# YOUR INSTRUCTIONS:
From the entries below, please output exactly the lines starting at the one containing "Input joy topic" and ending at the one containing "Joystick device file", both included.

Start of SUPPLIED DATA

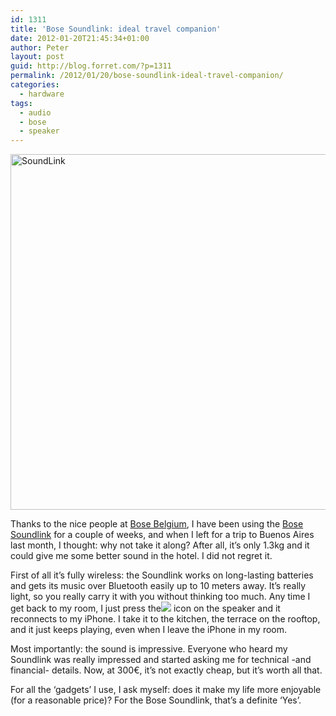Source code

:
 ```yaml
---
id: 1311
title: 'Bose Soundlink: ideal travel companion'
date: 2012-01-20T21:45:34+01:00
author: Peter
layout: post
guid: http://blog.forret.com/?p=1311
permalink: /2012/01/20/bose-soundlink-ideal-travel-companion/
categories:
  - hardware
tags:
  - audio
  - bose
  - speaker
---
```

<a title="SoundLink" href="https://www.flickr.com/photos/gential/14780877183/in/photolist-ow8RQ4-cNZMTh-byb26k-bWo1uY-bCtCeG-bZEZiw-bSoUfD-dCP8no-c3P7to-cxaXej-doJfTa-hygAgw-bUCb6N-bXYT8d-doJozs-bVXsxs-bxjkdq-doJowE-gYVLPv-doJfJD-bUCcdG-bUCbU9-bUCaem-bUCaAh-h4Jmko-gYUS4J-doJoGJ-bUCcHw-draBjP-bUCbty-cWqum3-doJorN-dxTuZQ-dxTw6W-draxwH-doJN5t-draJWf-dxTwbA-dxN3aa-da27yU-dxN4ax-gYUQ76-gYUTb1-dv1gVM-doJfDp-dF1Xin-doJoMG-doJVR9-dxzuwo-bmkHLd" data-flickr-embed="true"><img  src="https://c8.staticflickr.com/6/5557/14780877183_87d7e7cf4d_z.jpg" alt="SoundLink" width="640" height="569" /></a>

Thanks to the nice people at [Bose Belgium](http://www.bosebelgium.be), I have been using the [Bose Soundlink](http://www.engadget.com/2011/09/15/bose-unveils-soundlink-wireless-mobile-speaker-fancies-up-a2dp/) for a couple of weeks, and when I left for a trip to Buenos Aires last month, I thought: why not take it along? After all, it&#8217;s only 1.3kg and it could give me some better sound in the hotel. I did not regret it.

First of all it&#8217;s fully wireless: the Soundlink works on long-lasting batteries and gets its music over Bluetooth easily up to 10 meters away. It&#8217;s really light, so you really carry it with you without thinking too much. Any time I get back to my room, I just press the![](http://t1.gstatic.com/images?q=tbn:ANd9GcReETPMJkZPhE5qmy56gCjBGLcLLWYBiVFf35I6k8RjHWMFnIcO) icon on the speaker and it reconnects to my iPhone. I take it to the kitchen, the terrace on the rooftop, and it just keeps playing, even when I leave the iPhone in my room.

Most importantly: the sound is impressive. Everyone who heard my Soundlink was really impressed and started asking me for technical -and financial- details. Now, at 300€, it&#8217;s not exactly cheap, but it&#8217;s worth all that.

For all the &#8216;gadgets&#8217; I use, I ask myself: does it make my life more enjoyable (for a reasonable price)? For the Bose Soundlink, that&#8217;s a definite &#8216;Yes&#8217;.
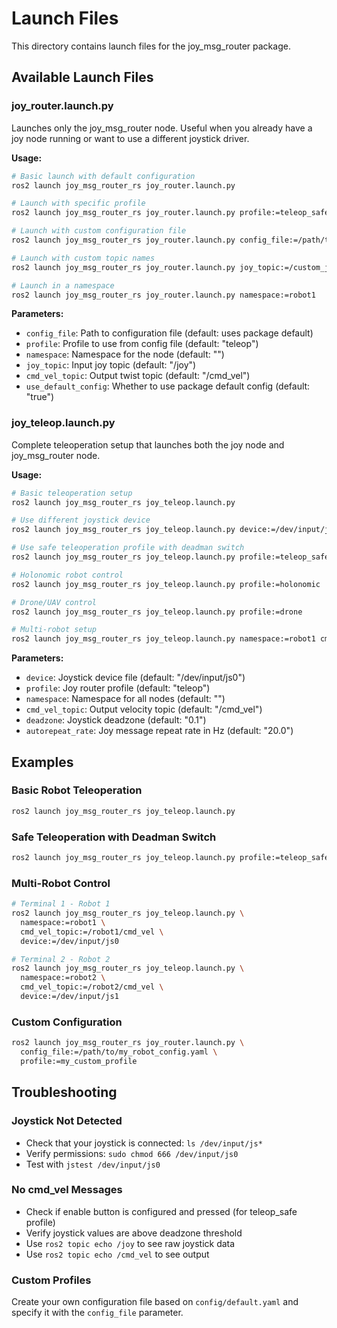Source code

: # Launch Files

This directory contains launch files for the joy_msg_router package.

## Available Launch Files

### joy_router.launch.py
Launches only the joy_msg_router node. Useful when you already have a joy node running or want to use a different joystick driver.

**Usage:**
```bash
# Basic launch with default configuration
ros2 launch joy_msg_router_rs joy_router.launch.py

# Launch with specific profile
ros2 launch joy_msg_router_rs joy_router.launch.py profile:=teleop_safe

# Launch with custom configuration file
ros2 launch joy_msg_router_rs joy_router.launch.py config_file:=/path/to/config.yaml

# Launch with custom topic names
ros2 launch joy_msg_router_rs joy_router.launch.py joy_topic:=/custom_joy cmd_vel_topic:=/robot/cmd_vel

# Launch in a namespace
ros2 launch joy_msg_router_rs joy_router.launch.py namespace:=robot1
```

**Parameters:**
- `config_file`: Path to configuration file (default: uses package default)
- `profile`: Profile to use from config file (default: "teleop")
- `namespace`: Namespace for the node (default: "")
- `joy_topic`: Input joy topic (default: "/joy")
- `cmd_vel_topic`: Output twist topic (default: "/cmd_vel")
- `use_default_config`: Whether to use package default config (default: "true")

### joy_teleop.launch.py
Complete teleoperation setup that launches both the joy node and joy_msg_router node.

**Usage:**
```bash
# Basic teleoperation setup
ros2 launch joy_msg_router_rs joy_teleop.launch.py

# Use different joystick device
ros2 launch joy_msg_router_rs joy_teleop.launch.py device:=/dev/input/js1

# Use safe teleoperation profile with deadman switch
ros2 launch joy_msg_router_rs joy_teleop.launch.py profile:=teleop_safe

# Holonomic robot control
ros2 launch joy_msg_router_rs joy_teleop.launch.py profile:=holonomic

# Drone/UAV control
ros2 launch joy_msg_router_rs joy_teleop.launch.py profile:=drone

# Multi-robot setup
ros2 launch joy_msg_router_rs joy_teleop.launch.py namespace:=robot1 cmd_vel_topic:=/robot1/cmd_vel
```

**Parameters:**
- `device`: Joystick device file (default: "/dev/input/js0")
- `profile`: Joy router profile (default: "teleop")
- `namespace`: Namespace for all nodes (default: "")
- `cmd_vel_topic`: Output velocity topic (default: "/cmd_vel")
- `deadzone`: Joystick deadzone (default: "0.1")
- `autorepeat_rate`: Joy message repeat rate in Hz (default: "20.0")

## Examples

### Basic Robot Teleoperation
```bash
ros2 launch joy_msg_router_rs joy_teleop.launch.py
```

### Safe Teleoperation with Deadman Switch
```bash
ros2 launch joy_msg_router_rs joy_teleop.launch.py profile:=teleop_safe
```

### Multi-Robot Control
```bash
# Terminal 1 - Robot 1
ros2 launch joy_msg_router_rs joy_teleop.launch.py \
  namespace:=robot1 \
  cmd_vel_topic:=/robot1/cmd_vel \
  device:=/dev/input/js0

# Terminal 2 - Robot 2  
ros2 launch joy_msg_router_rs joy_teleop.launch.py \
  namespace:=robot2 \
  cmd_vel_topic:=/robot2/cmd_vel \
  device:=/dev/input/js1
```

### Custom Configuration
```bash
ros2 launch joy_msg_router_rs joy_router.launch.py \
  config_file:=/path/to/my_robot_config.yaml \
  profile:=my_custom_profile
```

## Troubleshooting

### Joystick Not Detected
- Check that your joystick is connected: `ls /dev/input/js*`
- Verify permissions: `sudo chmod 666 /dev/input/js0`
- Test with `jstest /dev/input/js0`

### No cmd_vel Messages
- Check if enable button is configured and pressed (for teleop_safe profile)
- Verify joystick values are above deadzone threshold
- Use `ros2 topic echo /joy` to see raw joystick data
- Use `ros2 topic echo /cmd_vel` to see output

### Custom Profiles
Create your own configuration file based on `config/default.yaml` and specify it with the `config_file` parameter.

End of SUPPLIED DATA

# EXPECTED OUTPUT:
- `joy_topic`: Input joy topic (default: "/joy")
- `cmd_vel_topic`: Output twist topic (default: "/cmd_vel")
- `use_default_config`: Whether to use package default config (default: "true")

### joy_teleop.launch.py
Complete teleoperation setup that launches both the joy node and joy_msg_router node.

**Usage:**
```bash
# Basic teleoperation setup
ros2 launch joy_msg_router_rs joy_teleop.launch.py

# Use different joystick device
ros2 launch joy_msg_router_rs joy_teleop.launch.py device:=/dev/input/js1

# Use safe teleoperation profile with deadman switch
ros2 launch joy_msg_router_rs joy_teleop.launch.py profile:=teleop_safe

# Holonomic robot control
ros2 launch joy_msg_router_rs joy_teleop.launch.py profile:=holonomic

# Drone/UAV control
ros2 launch joy_msg_router_rs joy_teleop.launch.py profile:=drone

# Multi-robot setup
ros2 launch joy_msg_router_rs joy_teleop.launch.py namespace:=robot1 cmd_vel_topic:=/robot1/cmd_vel
```

**Parameters:**
- `device`: Joystick device file (default: "/dev/input/js0")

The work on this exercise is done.